Aim of the task:
Print nothing but the lines from the start of the listing below through the line that contains "Apply preamp of -5.6". Do not include the pictures.

Excerpted data:
———

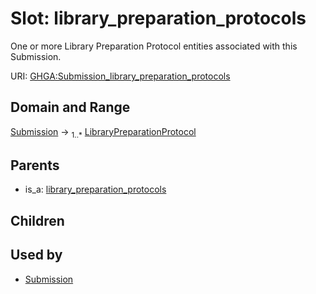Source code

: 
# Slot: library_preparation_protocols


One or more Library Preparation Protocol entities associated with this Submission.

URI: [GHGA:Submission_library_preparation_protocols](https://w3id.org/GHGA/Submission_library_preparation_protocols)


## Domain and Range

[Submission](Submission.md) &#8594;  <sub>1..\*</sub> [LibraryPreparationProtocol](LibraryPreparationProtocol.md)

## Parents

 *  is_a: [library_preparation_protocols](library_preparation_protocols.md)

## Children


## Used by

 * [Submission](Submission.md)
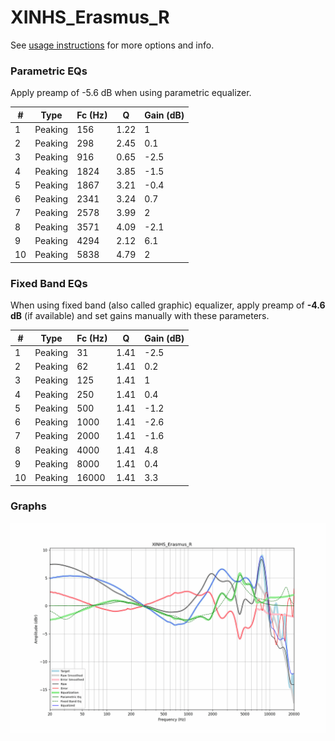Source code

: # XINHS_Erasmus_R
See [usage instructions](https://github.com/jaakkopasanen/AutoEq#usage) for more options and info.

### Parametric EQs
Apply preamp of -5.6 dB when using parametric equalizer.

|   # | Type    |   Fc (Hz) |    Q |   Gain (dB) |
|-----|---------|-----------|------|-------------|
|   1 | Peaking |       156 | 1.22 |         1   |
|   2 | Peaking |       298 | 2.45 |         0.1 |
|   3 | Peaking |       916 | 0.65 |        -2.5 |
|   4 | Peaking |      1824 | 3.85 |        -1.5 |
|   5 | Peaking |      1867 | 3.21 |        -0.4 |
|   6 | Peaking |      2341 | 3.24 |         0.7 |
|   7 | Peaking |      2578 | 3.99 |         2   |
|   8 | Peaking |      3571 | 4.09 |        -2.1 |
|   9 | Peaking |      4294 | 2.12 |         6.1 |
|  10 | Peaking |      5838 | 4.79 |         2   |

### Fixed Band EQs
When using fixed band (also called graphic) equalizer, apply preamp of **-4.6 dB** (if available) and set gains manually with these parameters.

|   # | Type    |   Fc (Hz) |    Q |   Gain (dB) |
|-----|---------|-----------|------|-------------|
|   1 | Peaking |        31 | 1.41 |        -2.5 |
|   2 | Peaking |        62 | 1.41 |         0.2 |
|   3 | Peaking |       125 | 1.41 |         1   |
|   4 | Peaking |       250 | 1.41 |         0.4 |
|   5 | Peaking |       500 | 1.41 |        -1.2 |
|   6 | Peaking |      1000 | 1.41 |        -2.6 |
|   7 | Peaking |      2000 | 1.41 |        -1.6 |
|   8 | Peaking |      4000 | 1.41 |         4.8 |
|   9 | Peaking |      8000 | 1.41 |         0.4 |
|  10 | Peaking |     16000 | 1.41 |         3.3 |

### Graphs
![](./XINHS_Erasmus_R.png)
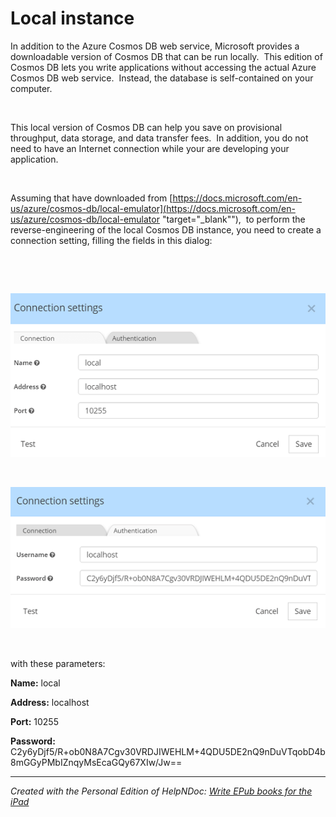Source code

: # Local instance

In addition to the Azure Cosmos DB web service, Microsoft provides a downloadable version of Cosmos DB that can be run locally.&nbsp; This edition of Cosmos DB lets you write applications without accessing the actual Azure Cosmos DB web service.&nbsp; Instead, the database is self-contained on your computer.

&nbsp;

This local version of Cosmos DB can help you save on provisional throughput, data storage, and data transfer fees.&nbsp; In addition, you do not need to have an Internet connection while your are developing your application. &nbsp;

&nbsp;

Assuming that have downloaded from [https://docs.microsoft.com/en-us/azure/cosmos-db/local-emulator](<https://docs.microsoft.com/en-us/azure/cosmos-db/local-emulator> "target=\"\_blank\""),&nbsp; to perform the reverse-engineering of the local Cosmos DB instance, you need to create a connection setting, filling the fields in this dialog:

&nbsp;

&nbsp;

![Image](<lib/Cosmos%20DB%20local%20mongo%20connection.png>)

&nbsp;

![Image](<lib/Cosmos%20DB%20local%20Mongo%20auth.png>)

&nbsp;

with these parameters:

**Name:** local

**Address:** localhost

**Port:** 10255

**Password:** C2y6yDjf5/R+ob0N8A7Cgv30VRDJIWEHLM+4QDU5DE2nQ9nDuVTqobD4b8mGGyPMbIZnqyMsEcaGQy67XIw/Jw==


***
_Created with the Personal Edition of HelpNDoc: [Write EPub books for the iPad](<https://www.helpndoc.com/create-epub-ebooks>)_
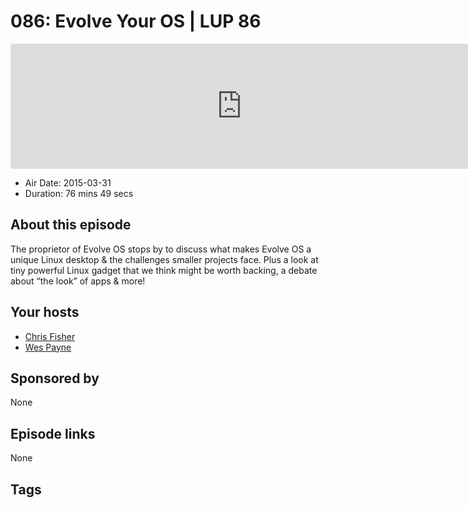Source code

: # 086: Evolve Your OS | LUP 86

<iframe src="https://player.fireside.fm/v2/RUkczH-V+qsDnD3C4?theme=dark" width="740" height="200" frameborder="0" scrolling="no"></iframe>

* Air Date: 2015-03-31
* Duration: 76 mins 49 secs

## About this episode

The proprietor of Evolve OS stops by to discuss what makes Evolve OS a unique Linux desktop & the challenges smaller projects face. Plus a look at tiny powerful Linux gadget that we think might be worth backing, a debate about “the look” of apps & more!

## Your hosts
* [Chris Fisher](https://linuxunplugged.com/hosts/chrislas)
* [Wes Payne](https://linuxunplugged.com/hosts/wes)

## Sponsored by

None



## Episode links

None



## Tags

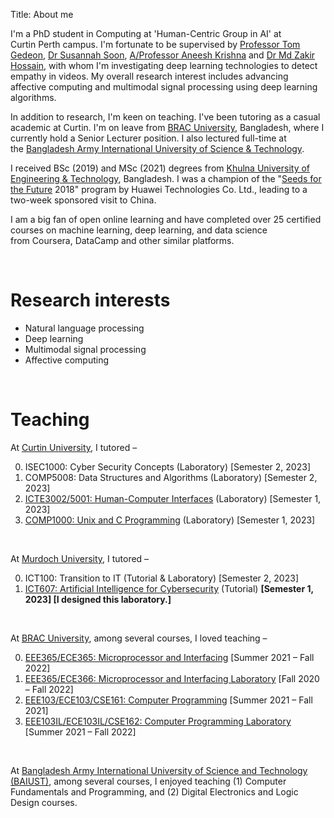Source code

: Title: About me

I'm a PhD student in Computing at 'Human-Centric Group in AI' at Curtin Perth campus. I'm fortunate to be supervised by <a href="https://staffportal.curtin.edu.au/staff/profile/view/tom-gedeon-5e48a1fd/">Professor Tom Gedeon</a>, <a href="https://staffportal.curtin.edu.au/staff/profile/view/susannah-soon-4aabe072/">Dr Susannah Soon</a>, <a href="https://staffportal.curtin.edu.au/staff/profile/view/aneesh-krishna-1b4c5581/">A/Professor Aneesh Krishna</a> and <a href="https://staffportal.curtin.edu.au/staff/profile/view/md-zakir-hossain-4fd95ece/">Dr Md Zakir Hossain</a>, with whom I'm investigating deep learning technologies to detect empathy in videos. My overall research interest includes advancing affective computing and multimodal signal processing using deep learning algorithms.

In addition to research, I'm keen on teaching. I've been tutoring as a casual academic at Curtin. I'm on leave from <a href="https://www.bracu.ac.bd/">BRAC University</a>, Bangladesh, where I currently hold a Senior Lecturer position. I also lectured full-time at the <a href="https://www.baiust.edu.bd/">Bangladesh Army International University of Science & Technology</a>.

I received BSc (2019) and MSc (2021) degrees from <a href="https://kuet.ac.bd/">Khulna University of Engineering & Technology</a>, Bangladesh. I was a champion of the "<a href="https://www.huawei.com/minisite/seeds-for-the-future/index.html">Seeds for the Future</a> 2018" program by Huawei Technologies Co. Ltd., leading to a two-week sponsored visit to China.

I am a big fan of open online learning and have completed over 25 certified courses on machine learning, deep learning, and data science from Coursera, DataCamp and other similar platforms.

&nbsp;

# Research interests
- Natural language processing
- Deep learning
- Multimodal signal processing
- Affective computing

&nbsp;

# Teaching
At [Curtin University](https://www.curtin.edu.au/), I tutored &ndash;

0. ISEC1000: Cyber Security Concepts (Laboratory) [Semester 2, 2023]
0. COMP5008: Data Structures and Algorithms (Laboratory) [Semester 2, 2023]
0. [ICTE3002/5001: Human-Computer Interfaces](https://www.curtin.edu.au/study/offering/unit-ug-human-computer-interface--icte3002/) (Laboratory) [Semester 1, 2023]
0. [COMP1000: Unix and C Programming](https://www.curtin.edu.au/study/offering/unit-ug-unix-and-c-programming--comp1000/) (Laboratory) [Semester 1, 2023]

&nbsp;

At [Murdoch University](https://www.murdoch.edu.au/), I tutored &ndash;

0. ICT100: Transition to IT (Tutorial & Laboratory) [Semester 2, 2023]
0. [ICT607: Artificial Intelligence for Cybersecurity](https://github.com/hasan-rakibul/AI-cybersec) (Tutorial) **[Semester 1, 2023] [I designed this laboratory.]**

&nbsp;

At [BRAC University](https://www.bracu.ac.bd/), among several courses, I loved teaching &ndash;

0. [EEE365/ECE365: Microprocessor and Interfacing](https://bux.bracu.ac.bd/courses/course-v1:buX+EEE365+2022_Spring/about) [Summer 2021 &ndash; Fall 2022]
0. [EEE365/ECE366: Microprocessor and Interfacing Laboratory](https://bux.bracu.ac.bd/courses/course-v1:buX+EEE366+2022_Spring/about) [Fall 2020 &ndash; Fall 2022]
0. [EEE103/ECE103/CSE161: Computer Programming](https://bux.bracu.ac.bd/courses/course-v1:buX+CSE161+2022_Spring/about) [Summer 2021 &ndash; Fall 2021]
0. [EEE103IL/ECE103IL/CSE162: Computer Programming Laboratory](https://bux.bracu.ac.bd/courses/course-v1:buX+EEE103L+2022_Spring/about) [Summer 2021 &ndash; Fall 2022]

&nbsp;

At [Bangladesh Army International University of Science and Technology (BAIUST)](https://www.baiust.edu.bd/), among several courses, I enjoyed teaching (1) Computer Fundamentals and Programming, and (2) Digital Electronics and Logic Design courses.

———

Exercise result:
Source code

: 
# Slot: library_preparation_protocols


One or more Library Preparation Protocol entities associated with this Submission.

URI: [GHGA:Submission_library_preparation_protocols](https://w3id.org/GHGA/Submission_library_preparation_protocols)


## Domain and Range

[Submission](Submission.md) &#8594;  <sub>1..\*</sub> [LibraryPreparationProtocol](LibraryPreparationProtocol.md)

## Parents

 *  is_a: [library_preparation_protocols](library_preparation_protocols.md)

## Children


## Used by

 * [Submission](Submission.md)
Source code

: # XINHS_Erasmus_R
See [usage instructions](https://github.com/jaakkopasanen/AutoEq#usage) for more options and info.

### Parametric EQs
Apply preamp of -5.6 dB when using parametric equalizer.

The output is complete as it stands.